The dilemma that Mir faced in his journalistic life was the undue, un-academic and unscholarly reaction from the pseudo-intellectuals of our society who could not get themselves out of the cliché terms: Capitalism, Communism, Leftists and Rightists. For these ‘critics’, it was indigestible to think that a man of courage and philosophical ponderings could also come up with original ideas that were neither fed to him by a certain political party nor were the result of a craving for self-recognition.

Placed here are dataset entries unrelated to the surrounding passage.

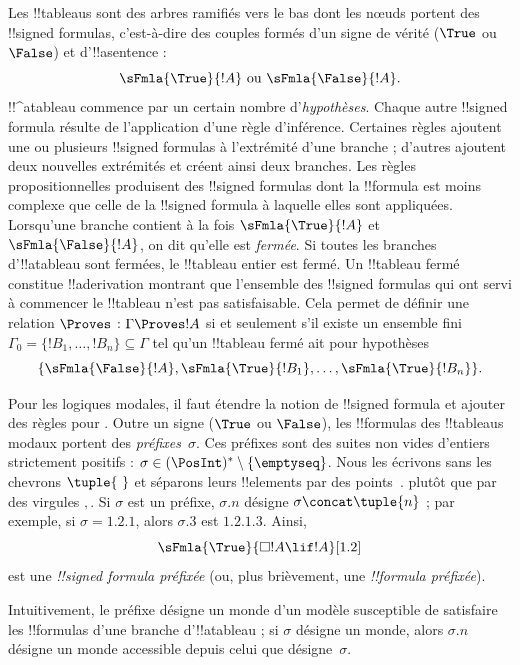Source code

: \documentclass[../../../include/open-logic-section]{subfiles}
\begin{document}


Les !!{tableau}s sont des arbres ramifiés vers le bas dont les nœuds
portent des !!{signed formula}s, c'est-à-dire des couples formés d'un
signe de vérité ($\True$ ou $\False$) et d'!!a{sentence} :
\[
\sFmla{\True}{!A} \text{ ou } \sFmla{\False}{!A}.
\]
!!^a{tableau} commence par un certain nombre d'\emph{hypothèses}.
Chaque autre !!{signed formula} résulte de l'application d'une règle
d'inférence. Certaines règles ajoutent une ou plusieurs !!{signed
formula}s à l'extrémité d'une branche ; d'autres ajoutent deux
nouvelles extrémités et créent ainsi deux branches. Les règles
propositionnelles produisent des !!{signed formula}s dont la !!{formula}
est moins complexe que celle de la !!{signed formula} à laquelle elles
sont appliquées. Lorsqu'une branche contient à la fois
$\sFmla{\True}{!A}$ et $\sFmla{\False}{!A}$, on dit qu'elle est
\emph{fermée}. Si toutes les branches d'!!a{tableau} sont fermées,
le !!{tableau} entier est fermé. Un !!{tableau} fermé constitue
!!a{derivation} montrant que l'ensemble des !!{signed formula}s qui
ont servi à commencer le !!{tableau} n'est pas satisfaisable. Cela
permet de définir une relation $\Proves$ : $\Gamma \Proves !A$ si et
seulement s'il existe un ensemble fini~$\Gamma_0 = \{!B_1,
\dots, !B_n\} \subseteq \Gamma$ tel qu'un !!{tableau} fermé ait
pour hypothèses
\[
\{\sFmla{\False}{!A}, \sFmla{\True}{!B_1}, \dots, \sFmla{\True}{!B_n}\}.
\]

Pour les logiques modales, il faut étendre la notion de !!{signed
formula} et ajouter des règles pour
. Outre un signe ($\True$ ou
$\False$), les !!{formula}s des !!{tableau}s modaux portent des
\emph{préfixes}~$\sigma$. Ces préfixes sont des suites non vides
d'entiers strictement positifs : $\sigma \in (\PosInt)^* \setminus
\{\emptyseq\}$. Nous les écrivons sans les chevrons
$\tuple{\ }$ et séparons leurs !!{element}s par des points~$.$
plutôt que par des virgules $,$. Si $\sigma$ est un préfixe,
$\sigma.n$ désigne $\sigma
\concat \tuple{n}$ ; par exemple, si $\sigma = 1.2.1$, alors
$\sigma.3$ est $1.2.1.3$. Ainsi,
\[
\sFmla{\True}{\Box !A \lif !A}[1.2]
\]
est une \emph{!!{signed formula} préfixée} (ou, plus brièvement, une
\emph{!!{formula} préfixée}).

Intuitivement, le préfixe désigne un monde d'un modèle susceptible de
satisfaire les !!{formula}s d'une branche d'!!a{tableau} ; si
$\sigma$ désigne un monde, alors $\sigma.n$ désigne un monde
accessible depuis celui que désigne~$\sigma$.
\end{document}
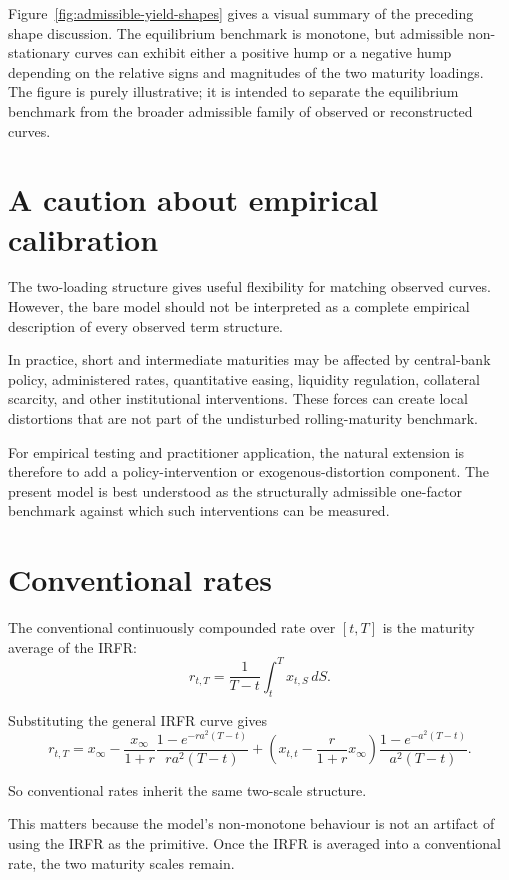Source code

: \documentclass[11pt]{article}
\theoremstyle{plainbreak}
\begin{document}
Figure~\ref{fig:admissible-yield-shapes} gives a visual summary of the preceding shape discussion. The equilibrium benchmark is monotone, but admissible non-stationary curves can exhibit either a positive hump or a negative hump depending on the relative signs and magnitudes of the two maturity loadings. The figure is purely illustrative; it is intended to separate the equilibrium benchmark from the broader admissible family of observed or reconstructed curves.

\section{A caution about empirical calibration}

The two-loading structure gives useful flexibility for matching observed curves. However, the bare model should not be interpreted as a complete empirical description of every observed term structure.

In practice, short and intermediate maturities may be affected by central-bank policy, administered rates, quantitative easing, liquidity regulation, collateral scarcity, and other institutional interventions. These forces can create local distortions that are not part of the undisturbed rolling-maturity benchmark.

For empirical testing and practitioner application, the natural extension is therefore to add a policy-intervention or exogenous-distortion component. The present model is best understood as the structurally admissible one-factor benchmark against which such interventions can be measured.

\section{Conventional rates}

The conventional continuously compounded rate over \([t,T]\) is the maturity average of the IRFR:
\[
r_{t,T}=\frac{1}{T-t}\int_t^T x_{t,S}\,dS.
\]

Substituting the general IRFR curve gives
\[
r_{t,T}
=
x_\infty
-
\frac{x_\infty}{1+r}\frac{1-e^{-ra^2(T-t)}}{ra^2(T-t)}
+
\left(x_{t,t}-\frac{r}{1+r}x_\infty\right)
\frac{1-e^{-a^2(T-t)}}{a^2(T-t)}.
\]

So conventional rates inherit the same two-scale structure.

This matters because the model's non-monotone behaviour is not an artifact of using the IRFR as the primitive. Once the IRFR is averaged into a conventional rate, the two maturity scales remain.
\end{document}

Waris Mir spoke what the people of Pakistan needed to listen to at that time. He thought what a real thinker does contemplate about with loyal regard to his faith, country and people. He related that specific knowledge to the masses which was hidden from them because of the cowardice of internally feeble men of power. He wrote what a sincere patriot should write about the declining system in a country like ours; that is still facing political instability, self-created religious tribulations, civil-military tussle for power and a severe lack of brainy propositions. One might twist one’s heart with pain upon the thought of the very persistent problems that Waris Mir addressed in his writings. He is no more but those who have been following his writings may wonder what happened to the causes he championed. The issues he wrote about still persist but unfortunately we have few, if any, people to raise them as vigorously as Waris Mir. Professor Waris Mir’s death anniversary falls on July 9.